El BNG no va a renunciar nunca al objetivo de la plena normalización lingüística del gallego. En la enseñanza y en otros ámbitos. Pero tenemos que dar pasos prácticos en esa dirección, conscientes de las limitaciones que el actual contexto político ofrece. En consecuencia, promovimos, junto a los sectores más activos y dinámicos en la defensa de nuestro idioma, un proceso social de reivindicación de conquista de espacios para la lengua gallega, también en el ámbito de la enseñanza. Movilizaciones como la convocada por la Mesa por la Normalización Lingüística el 17 de mayo de 2006, el paro general de estudiantes de enseñanza media del 8 de noviembre de 2006, o la recogida de firmas entre el profesorado por parte de CIG-Ensino en enero de 2007, fueron esenciales para poder presentarnos a una mesa se negociación con un importantísimo respaldo social.

Aún así, y a la vista del resultado de este proceso, no dejo de sorprenderme con el hecho de que PP y PSOE hayan apoyado un texto de un nuevo Decreto que recoge, como aspectos más relevantes y positivos, los siguientes:

  • Enseñanza infantil. 100% de gallego en los contornos gallego-hablantes, y 50% en los contornos hispano-hablantes (el vigente PGNLG del 2004 -sin aplicar- contemplaba un tercio, que ya significaba un avance frente a la situación real en este ámbito). Con independencia del contorno, la lectoescritura (aprendizaje de lectura y escritura), siempre en gallego. Creo que es precisamente en la enseñanza infantil donde este Decreto representa un adelanto más notable, pienso que "revolucionario" en función del actual estado de cosas.
  • Primaria y ESO: Las materias más importantes -troncales- en gallego, superando el mínimo del 50% de impartición del horario escolar en gallego. Los proyectos de cada centro podrán incrementar más el empleo de nuestro idioma. En otras palabras: sólo existe barrera hacia abajo, no hacia adelante.
  • Enseñanza de adultos: Enseñanza íntegramente en gallego (100%) en ESO y Bachillerato.
  • Población inmigrante: Plan específico que contemplará, además de la formación lingüística en gallego, conocimientos históricos y socioculturales de Galicia.
  • Alumnado: utilización de nuestro idioma de forma oral y por escrito en las materias que se imparten en gallego, así como en los exámenes y en los trabajos de aula. Igualmente en las actividades complementarias y actos que organice cada centro de enseñanza.
  • Administración y personal de los centros educativos: uso oral y por escrito sólo en gallego, así como actas, comunicados, anuncios, etc. Plan de formación con este motivo, que obviamente incluirá al profesorado.
  • Equipos de Normalización Lingüística.

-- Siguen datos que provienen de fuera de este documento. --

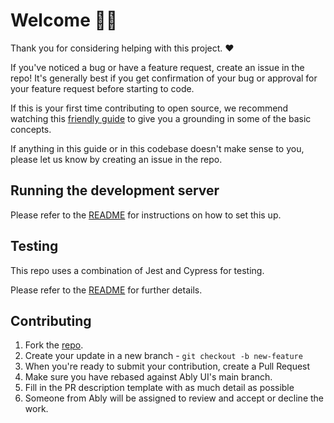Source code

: # Welcome 👋🏽

Thank you for considering helping with this project. ❤️

If you've noticed a bug or have a feature request, create an issue in the repo! It's generally best if you get confirmation of your bug or approval for your feature request before starting to code.

If this is your first time contributing to open source, we recommend watching this [friendly guide](https://egghead.io/talks/git-how-to-make-your-first-open-source-contribution) to give you a grounding in some of the basic concepts.

If anything in this guide or in this codebase doesn't make sense to you, please let us know by creating an issue in the repo.

## Running the development server

Please refer to the [README](./README.md#development) for instructions on how to set this up.

## Testing

This repo uses a combination of Jest and Cypress for testing.

Please refer to the [README](./README.md#running-tests) for further details.

## Contributing

1. Fork the [repo](https://github.com/ably/ably-ui/).
1. Create your update in a new branch - `git checkout -b new-feature`
1. When you're ready to submit your contribution, create a Pull Request
1. Make sure you have rebased against Ably UI's main branch.
1. Fill in the PR description template with as much detail as possible
1. Someone from Ably will be assigned to review and accept or decline the work.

Pasan a denominarse "Equipos de Normalización e Dinamización Lingüística", pasando sus coordinadores a contar con los mismos derechos administrativo y económicos que las jefaturas de departamentos.
  • Inspección y evaluación del cumplimiento del Decreto. Se establecen medidas que se vinculan a la plena aplicación de la denominada "Carta Europea de las Lenguas Regionales o Minoritarias".

Los niños gallegos tienen el derecho inalienable de recibir la enseñanza en el idioma de su propio país. Este Decreto, que no colma nuestras aspiraciones, va en esa dirección democrática, y nos vamos a volcar en la exigencia de su cumplimiento, conscientes de que hay que avanzar más, y retomar nuevas modificaciones legislativas en el futuro. Ahora bien, sería imperdonable, en la actual situación que padecemos, quedarnos completamente parados a la espera de "tiempos mejores". Con todo, que nadie se engañe: también en la galleguización de la enseñanza la lucha continúa.